In Svizzera, un sostegno finanziario così solido e articolato, per gli sportivi e le loro famiglie, purtroppo però non esiste. Sono presenti centri di formazione sul territorio, come per esempio il Centro sportivo di Tenero o il Centro nazionale di Macolin o ancora a Briga per gli sport invernali, ma è dato assodato che i nostri sportivi d’élite e le loro famiglie vengano solo marginalmente aiutate a sostenere finanziariamente gli sforzi degli atleti per rappresentare la nostra Nazione.
Gli sportivi vengono selezionati nelle loro discipline, seguiti dai Club e magari poi dalle associazioni regionali (selezioni cantonali) o addirittura dal mantello nazionale, dove vengono poi magari indirizzati in centri specifici come quelli già elencati, dove ci si occupa della formazione sportiva e dell’istruzione scolastica e professionale degli allievi.

Da alcune testimonianze, tuttavia, emerge che le famiglie vengono lasciate completamente sole nel supporto finanziario ai propri figli, dai viaggi interni al Paese o all’ estero, dalle attrezzature sportive alle rette mensili dovute ai centri formativi, e questo per tutti i lunghi anni necessari a trasformare un pulcino in un talento dello sport. Un carico decisamente troppo sostenuto, specie per le famiglie meno abbienti, che spesso sono costrette a gettare la spugna e ritirare il proprio figlio dallo sport, con conseguenze incalcolabili per l’atleta e la sua famiglia (frustrazione, senso di sconfitta, vergogna in alcuni casi, difficoltà ad intraprendere strade alternative in seguito), ma anche per l’intera nazione, rea di aver trascurato e infine perso un talento che avrebbe potuto portare onore, successi sportivi e contribuire all’immagine del Paese.

L’idea non è certo di inserire elementi di discriminazione tra famiglie, ma coloro che si impegnano duramente a mettere il proprio figlio a disposizione dello sport agonistico nazionale e internazionale meritano di essere sostenuti dal Paese, con agevolazioni che nel tempo verrebbero ampiamente ripagate: se alcune rette e spese potrebbero essere assunte dal Dipartimento Difesa Popolazione e Sport, altre potrebbero essere dedotte dalle imposte o parzialmente rimborsate dai Cantoni.

Non giova continuare ad inviare miliardi (pubblici) all’estero e ai Paesi in via di sviluppo in tutto il mondo, se poi non siamo nemmeno in grado di sostenere i nostri giovani sportivi.
Pretendiamo da loro il massimo, medaglie e successi, li ringraziamo pure al loro ritorno con mazzi di fiori e politici sorridenti (magari in campagna elettorale) all’aeroporto di Zurigo-Kloten, ma poi non siamo in grado di pagar loro nemmeno l’albergo o il biglietto aereo per Pechino o Oslo.

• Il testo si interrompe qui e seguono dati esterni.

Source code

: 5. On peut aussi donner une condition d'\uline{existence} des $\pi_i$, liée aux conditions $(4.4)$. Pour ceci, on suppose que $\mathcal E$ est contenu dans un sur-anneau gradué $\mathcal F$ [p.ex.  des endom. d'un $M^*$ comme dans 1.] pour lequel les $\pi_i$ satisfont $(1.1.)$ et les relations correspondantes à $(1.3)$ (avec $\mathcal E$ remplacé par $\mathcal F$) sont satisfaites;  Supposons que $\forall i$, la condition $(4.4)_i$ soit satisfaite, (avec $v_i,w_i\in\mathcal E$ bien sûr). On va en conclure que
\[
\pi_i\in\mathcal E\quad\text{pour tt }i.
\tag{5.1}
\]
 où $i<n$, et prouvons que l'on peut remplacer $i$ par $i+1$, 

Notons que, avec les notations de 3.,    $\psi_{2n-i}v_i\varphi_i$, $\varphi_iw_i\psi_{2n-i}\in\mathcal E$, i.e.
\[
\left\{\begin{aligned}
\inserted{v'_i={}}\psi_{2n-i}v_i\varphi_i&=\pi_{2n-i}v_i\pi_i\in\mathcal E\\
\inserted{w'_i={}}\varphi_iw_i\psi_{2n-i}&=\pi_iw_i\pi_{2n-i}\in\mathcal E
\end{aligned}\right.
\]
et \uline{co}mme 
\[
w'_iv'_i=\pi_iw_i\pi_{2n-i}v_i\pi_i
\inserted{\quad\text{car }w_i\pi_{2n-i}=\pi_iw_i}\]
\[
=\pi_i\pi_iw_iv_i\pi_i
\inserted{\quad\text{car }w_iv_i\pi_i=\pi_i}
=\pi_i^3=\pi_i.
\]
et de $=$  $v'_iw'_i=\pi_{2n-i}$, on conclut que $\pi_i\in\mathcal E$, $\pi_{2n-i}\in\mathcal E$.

Tutto resta a carico dei genitori.

Concludo con un invito alla riflessione su un argomento delicato e fondamentale, ma troppo spesso dimenticato: la vita dello sportivo d’élite e di successo che, una volta terminato il periodo agonistico e aver esaurito la carica di adrenalina, si ritrova molte volte abbandonato a se stesso. Esempi nel mondo dello sport nostrano e nazionale ve ne sono stati, alcune volte con finali tragici, impossibili da dimenticare.

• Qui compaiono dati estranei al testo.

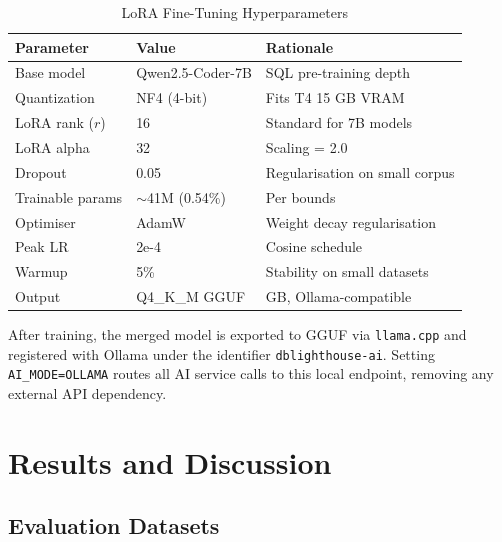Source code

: \documentclass[12pt,a4paper]{report}
\begin{document}
\begin{table}[htbp]
\caption{LoRA Fine-Tuning Hyperparameters}
\label{tab:lora}
\centering
\begin{tabular}{>{\raggedright}p{3.5cm} >{\raggedright}p{2.5cm} >{\raggedright\arraybackslash}p{4cm}}
\toprule
\textbf{Parameter} & \textbf{Value} & \textbf{Rationale} \\
\midrule
Base model      & Qwen2.5-Coder-7B     & SQL pre-training depth \\
Quantization    & NF4 (4-bit)          & Fits T4 15 GB VRAM \\
LoRA rank ($r$) & 16                   & Standard for 7B models \\
LoRA alpha      & 32                   & Scaling = 2.0 \\
Dropout         & 0.05                 & Regularisation on small corpus \\
Trainable params & $\sim$41M (0.54\%) & Per \cite{hu2022lora} bounds \\
Optimiser       & AdamW                & Weight decay regularisation \\
Peak LR         & 2e-4                 & Cosine schedule \\
Warmup          & 5\%                  & Stability on small datasets \\
Output          & Q4\_K\_M GGUF       & 4.6 GB, Ollama-compatible \\
\bottomrule
\end{tabular}
\end{table}

After training, the merged model is exported to GGUF via \texttt{llama.cpp} and registered with Ollama under the identifier \texttt{dblighthouse-ai}. Setting \texttt{AI\_MODE=OLLAMA} routes all AI service calls to this local endpoint, removing any external API dependency.

\chapter{Results and Discussion}

\section{Evaluation Datasets}
\end{document}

Probabilmente, quando uno sportivo non si trova più sotto i riflettori e nemmeno al centro dell’interesse sportivo o degli sponsor, si ritrova perso in un mondo che non gli appartiene. È impossibile e ingiusto liquidare il tutto con la facile scusa della “fragilità psicologica”.
Il punto è che la formazione di uno sportivo, lungo tutte le fasi della sua crescita, dovrebbe puntare a farne un campione, sì, ma prima di tutto un uomo, con un bagaglio di nozioni e conoscenze che gli permetteranno, una volta terminato il periodo agonistico, di essere facilmente e opportunamente ricollocato in una vita professionale alternativa, la cui responsabilità moralmente non può che essere attribuita a chi ha gestito la vita di questi sportivi negli anni “del successo”.